Students were celebrating first class GCSE results across Sheffield today - raising hopes schools may at last have reached the city’s most important education target.
Secondaries reporting best-ever pass rates included Ecclesfield, Notre Dame and Fir Vale, while the city’s two original academies, Sheffield Springs and Sheffield Park, said their early estimates told a similar story.
Sheffield schools overall need to improve their results by just four per cent to equal the 2012 national average of just under 59 per cent.
And with national pass rates predicted to show little change this year, education chiefs are hopeful a historic breakthrough may finally have been achieved.

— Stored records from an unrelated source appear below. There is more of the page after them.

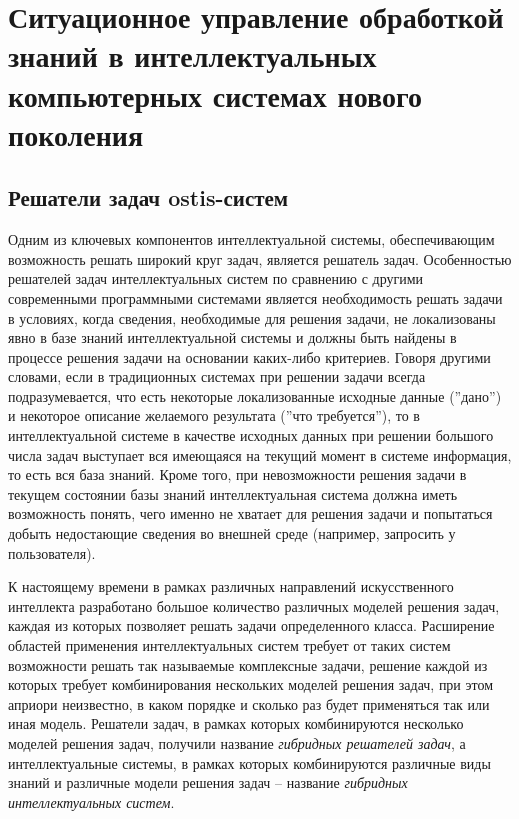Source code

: \chapter{Ситуационное управление обработкой знаний в интеллектуальных компьютерных системах нового поколения}
\label{chapter_situation_management}


\section{Решатели задач ostis-систем}

Одним из ключевых компонентов интеллектуальной системы, обеспечивающим возможность решать широкий круг задач, является решатель задач. Особенностью решателей задач интеллектуальных систем по сравнению с другими современными программными системами является необходимость решать задачи в условиях, когда сведения, необходимые для решения задачи, не локализованы явно в базе знаний интеллектуальной системы и должны быть найдены в процессе решения задачи на основании каких-либо критериев. Говоря другими словами, если в традиционных системах при решении задачи всегда подразумевается, что есть некоторые локализованные исходные данные (''дано'') и некоторое описание желаемого результата (''что требуется''), то в интеллектуальной системе в качестве исходных данных при решении большого числа задач выступает вся имеющаяся на текущий момент в системе информация, то есть вся база знаний. Кроме того, при невозможности решения задачи в текущем состоянии базы знаний интеллектуальная система должна иметь возможность понять, чего именно не хватает для решения задачи и попытаться добыть недостающие сведения во внешней среде (например, запросить у пользователя).

К настоящему времени в рамках различных направлений искусственного интеллекта разработано большое количество различных моделей решения задач, каждая из которых позволяет решать задачи определенного класса. Расширение областей применения интеллектуальных систем требует от таких систем возможности решать так называемые комплексные задачи, решение каждой из которых требует комбинирования нескольких моделей решения задач, при этом априори неизвестно, в каком порядке и сколько раз будет применяться так или иная модель. Решатели задач, в рамках которых комбинируются несколько моделей решения задач, получили название \textit{гибридных решателей задач}, а интеллектуальные системы, в рамках которых комбинируются различные виды знаний и различные модели решения задач -- название \textit{гибридных интеллектуальных систем}.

Ecclesfield headteacher Joe Wirth said 69 per cent of his students had achieved five GCSE passes at A* to C, including English and maths.
“That is up by six per cent and is by a sizeable distance our best result ever,” he said.
“This with 1,740 students is the biggest school in the city and our 346 Year 11s have produced an outstanding set of results.”
Ecclesfield is also among the top 20 per cent of the most improved schools in the country, with results up by 22 per cent in just three years.
Fir Vale’s pass rate was 53 per cent, up by 13 and a record for the school.
Headteacher Breffni Martin said: “After last year when the sudden changes in the English grade boundaries resulted in a national statistical fix that disadvantaged many of our students, we are delighted with this year’s achievements.”
After a critical inspection report this year ordered improvements, students at Broomhill’s King Edward VII School bounced back with a pass rate of 62 per cent, up 11.
Headteacher Beverley Jackson said: “We are delighted that again our students have fulfilled their potential at all levels.”
Stannington’s Forge Valley School - which was placed in special measures by inspectors in May - reported a two per cent increase to 47 per cent.
Headteacher Diane McKinlay said excellent English results in particular showed the school was now making significant progress.
One Sheffield school remains below the Government’s so-called ‘floor target’ of 40 per cent - Chaucer in Parson Cross, which reported a pass rate of 38 per cent, up one.
But headteacher Scott Burnside said it had been a year of change, with its conversion to an academy, new staff and new leadership.
“While our target was 40 per cent, we now feel we have the platform in place to move forward strongly in the years to come,” he added.
The city’s best state sector pass rate was reported at Notre Dame, with its highest ever score of 80 per cent.
Tapton School in Crosspool reported a 75 per cent pass rate, up four, Silverdale’s score was relatively unchanged on 72, while Bradfield students also achieved 72 per cent, up eight.
At Meadowhead the pass rate was 65 per cent, the same as in 2012, while at Newfield in Norton Lees passes rose by one per cent to 45.
Heads across the city said this year’s results showed tougher marking regimes were in place in maths and science subjects, after similar changes in English last year.
Tapton head David Bowes said: “A lot has been said nationally about the need to maintain standards, for consolidation, but youngsters caught in the middle may have received a D instead of a C grade.”